Cette coordination doit également se penser avec les infirmiers Asalée, qui disposent de compétences cliniques et d'une autonomie plus limitées que les IPA. Enfin, la connaissance des acteurs du territoire (CPAM, collectivités locales, professionnels de santé, ARS, etc.) par les IPA est une ressource importante pour déployer ces programmes de prévention. Cependant, cette mise en œuvre fait l'objet d'une « concurrence » avec la pratique clinique, particulièrement au début de l'exercice où asseoir sa pratique clinique est perçu comme une priorité avant de pouvoir se projeter sur le territoire. Des freins financiers et d'ordre administratif sont également évoqués, limitant la projection territoriale des acteurs de la prévention.

Discussion

Les IPA se positionnent comme de véritables « sentinelles de prévention » grâce à leur double vigilance individuelle et populationnelle. Sur le plan individuel, elles identifient les besoins spécifiques des patientes et patients, évaluent les facteurs de risque, surveillent l'état de santé pour détecter précocement les signes de décompensation, et favorisent l'autonomie des patients tout en coordonnant les soins et les interventions préventives. Sur le plan populationnel, leur rôle s'étend à la réalisation de diagnostics territoriaux, ainsi qu'au déploiement et à la coordination de programmes de prévention. Les IPA construisent ainsi leur identité professionnelle en occupant une position unique à la frontière de plusieurs univers : prévention et curatif, rôles infirmiers et médicaux. Elles jouent un rôle hybride, intégrant des pratiques cliniques et populationnelles tout en naviguant entre les besoins individuels des patients et les enjeux de santé publique. En tant qu'acteurs positionnés à la frontière, les IPA facilitent ainsi les échanges entre les espaces de soins curatifs et préventifs et se montrent ainsi capables de promouvoir une approche plus globale de la santé.
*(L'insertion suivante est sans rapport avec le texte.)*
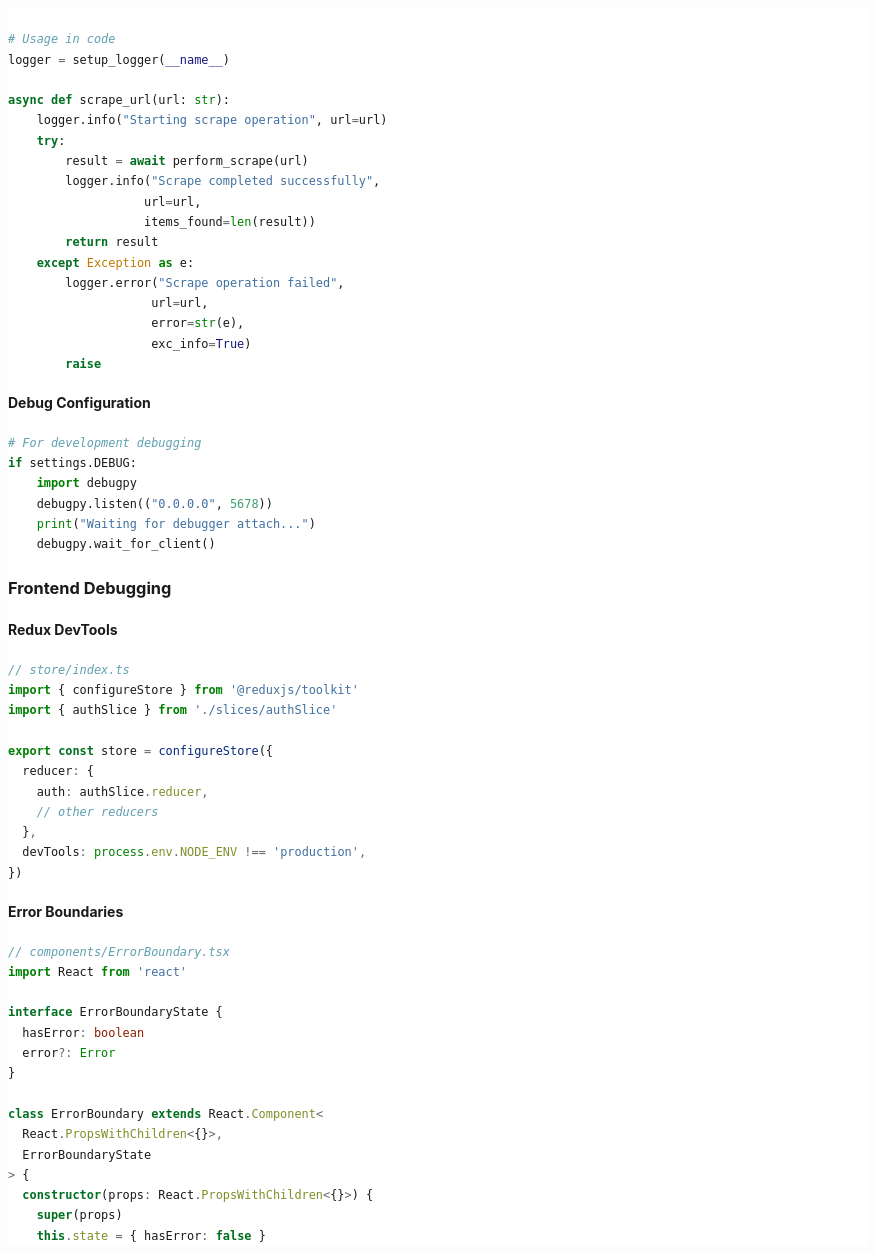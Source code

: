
 ```python

# Usage in code
logger = setup_logger(__name__)

async def scrape_url(url: str):
    logger.info("Starting scrape operation", url=url)
    try:
        result = await perform_scrape(url)
        logger.info("Scrape completed successfully", 
                   url=url, 
                   items_found=len(result))
        return result
    except Exception as e:
        logger.error("Scrape operation failed", 
                    url=url, 
                    error=str(e), 
                    exc_info=True)
        raise
```

#### **Debug Configuration**
```python
# For development debugging
if settings.DEBUG:
    import debugpy
    debugpy.listen(("0.0.0.0", 5678))
    print("Waiting for debugger attach...")
    debugpy.wait_for_client()
```

### **Frontend Debugging**

#### **Redux DevTools**
```typescript
// store/index.ts
import { configureStore } from '@reduxjs/toolkit'
import { authSlice } from './slices/authSlice'

export const store = configureStore({
  reducer: {
    auth: authSlice.reducer,
    // other reducers
  },
  devTools: process.env.NODE_ENV !== 'production',
})
```

#### **Error Boundaries**
```typescript
// components/ErrorBoundary.tsx
import React from 'react'

interface ErrorBoundaryState {
  hasError: boolean
  error?: Error
}

class ErrorBoundary extends React.Component<
  React.PropsWithChildren<{}>,
  ErrorBoundaryState
> {
  constructor(props: React.PropsWithChildren<{}>) {
    super(props)
    this.state = { hasError: false }
```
Conclusion et perspectives

Les IPA incarnent une figure d'acteur frontière, en naviguant entre différents univers institutionnels, et leur implication dans la coordination des parcours préventifs les positionne en tant que véritables « sentinelles de prévention ». Pour promouvoir une approche plus globale de la prévention qui englobe à la fois des pratiques individuelles auprès des patients et des pratiques à l'échelle territoriale, il est important de repenser le cadre des mentions IPA. L'évolution des mentions IPA vers des mentions axées sur la prise en charge d'une population, comme la pédiatrie, la santé des femmes, ou la gériatrie par exemple, permettrait de mieux intégrer l'ensemble des pratiques préventives.

1.  Les pratiques cliniques préventives (PCP) désignent les pratiques réalisées par des soignants auprès des patients qui visent à « favoriser la santé et prévenir les maladies, les blessures et les problèmes psychosociaux ». Place des offreurs de soins dans la prévention (Rapport Juillet 2018). le Haut Conseil de la Santé Publique (HCSP), rapport.